----- RECORDS SUPPLIED -----

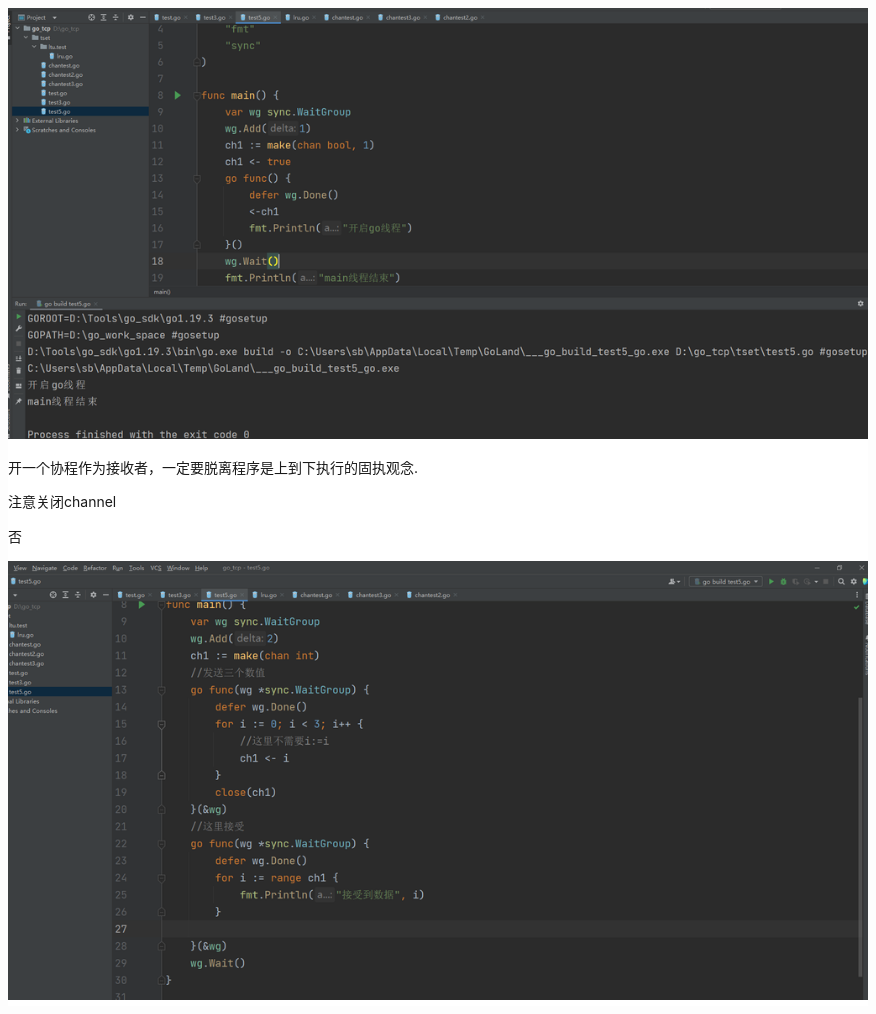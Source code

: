 

![image-20221114182810879](images/image-20221114182810879.png)



开一个协程作为接收者，一定要脱离程序是上到下执行的固执观念.

注意关闭channel

否

![image-20221114205008519](images/image-20221114205008519.png)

-----

_ABOUT THIS EXERCISE_. Repeat the entries above exactly as written, but not their pictures.

_EXPECTED OUTPUT_.
Source code

: 

![image-20221114182810879](images/image-20221114182810879.png)



开一个协程作为接收者，一定要脱离程序是上到下执行的固执观念.

注意关闭channel

否

![image-20221114205008519](images/image-20221114205008519.png)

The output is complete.